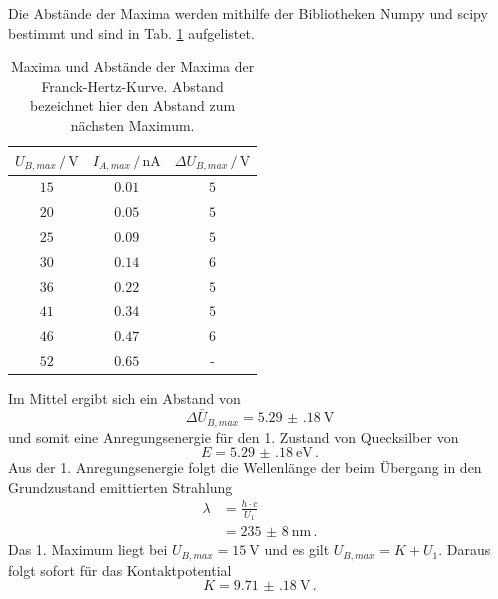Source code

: \FloatBarrier
Die Abstände der Maxima werden mithilfe der Bibliotheken Numpy\cite{numpy} und scipy\cite{scipy} bestimmt und sind in Tab. \ref{tab:abstand} aufgelistet.
\begin{table}
    \centering
    \begin{tabular}{ccc}
        \toprule
        $U_{B,max} \,/\, \si{\volt}$ & $I_{A,max} \,/\, \si{\nano\ampere}$ & $\Delta U_{B,max} \,/\, \si{\volt} $ \\
        \midrule
        $15$ & $0.01$ & $5$ \\
        $20$ & $0.05$ & $5$ \\
        $25$ & $0.09$ & $5$ \\
        $30$ & $0.14$ & $6$ \\
        $36$ & $0.22$ & $5$ \\
        $41$ & $0.34$ & $5$ \\
        $46$ & $0.47$ & $6$ \\
        $52$ & $0.65$ & - \\
        \bottomrule
    \end{tabular}
    \caption{Maxima und Abstände der Maxima der Franck-Hertz-Kurve. Abstand bezeichnet hier den Abstand zum nächsten Maximum.}
    \label{tab:abstand}
\end{table}
Im Mittel ergibt sich ein Abstand von
\begin{equation*}
    \Delta \bar{U}_{B,max} = \SI{5.29(18)}{\volt}
\end{equation*}
und somit eine Anregungsenergie für den 1. Zustand von Quecksilber von
\begin{equation}
    E = \SI{5.29(18)}{\electronvolt} \, .
\end{equation}
Aus der 1. Anregungsenergie folgt die Wellenlänge der beim Übergang in den Grundzustand emittierten Strahlung
\begin{align*}
    \lambda &= \frac{h \cdot c}{U_1} \\
    &= \SI{235(8)}{\nano\metre} \, .
\end{align*}
Das 1. Maximum liegt bei $U_{B,max}=\SI{15}{\volt}$ und es gilt $U_{B,max} = K + U_1$.
Daraus folgt sofort für das Kontaktpotential
\begin{equation}
    K = \SI{9.71(18)}{\volt} \, .
\end{equation}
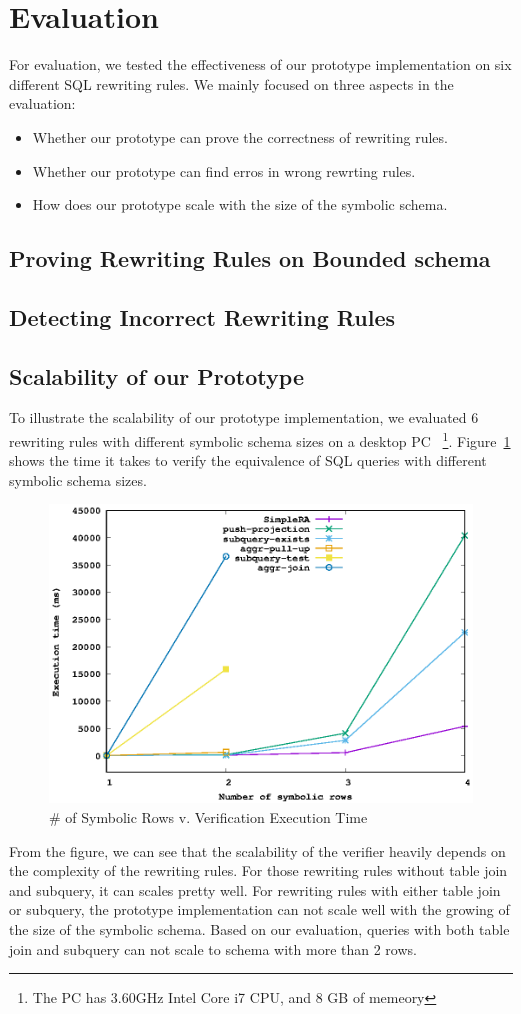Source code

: \section{Evaluation}
For evaluation, we tested the effectiveness of our prototype implementation 
on six different SQL rewriting rules.
We mainly focused on three aspects in the evaluation:
\begin{itemize}
\item Whether our prototype can prove the correctness of rewriting rules.
\item Whether our prototype can find erros in wrong rewrting rules.
\item How does our prototype scale with the size of the symbolic schema.
\end{itemize}

\subsection{Proving Rewriting Rules on Bounded schema}
\subsection{Detecting Incorrect Rewriting Rules}
\subsection{Scalability of our Prototype}
To illustrate the scalability of our prototype implementation, we evaluated
6 rewriting rules with different symbolic schema sizes on a desktop PC
~\footnote{The PC has 3.60GHz Intel Core i7 CPU, and 8 GB of memeory}.
Figure~\ref{fig:scale} shows the time it takes to verify the equivalence of SQL queries
with different symbolic schema sizes.

\begin{figure}[!htb]
  \centering
  \includegraphics[width=0.7\linewidth]{scale.eps}
  \caption{\# of Symbolic Rows v. Verification Execution Time}
  \label{fig:scale}
\end{figure}

From the figure, we can see that the scalability of the verifier heavily depends 
on the complexity of the rewriting rules.
For those rewriting rules without table join and subquery, it can scales pretty well.
For rewriting rules with either table join or subquery, the prototype implementation can 
not scale well with the growing of the size of the symbolic schema.
Based on our evaluation, queries with both table join and subquery can not scale to schema with
more than 2 rows.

----------

Problem requirements.
Each line in the entries above that includes the string "schema" should be extracted.

Result.
\item How does our prototype scale with the size of the symbolic schema.
\subsection{Proving Rewriting Rules on Bounded schema}
6 rewriting rules with different symbolic schema sizes on a desktop PC
with different symbolic schema sizes.
not scale well with the growing of the size of the symbolic schema.
Based on our evaluation, queries with both table join and subquery can not scale to schema with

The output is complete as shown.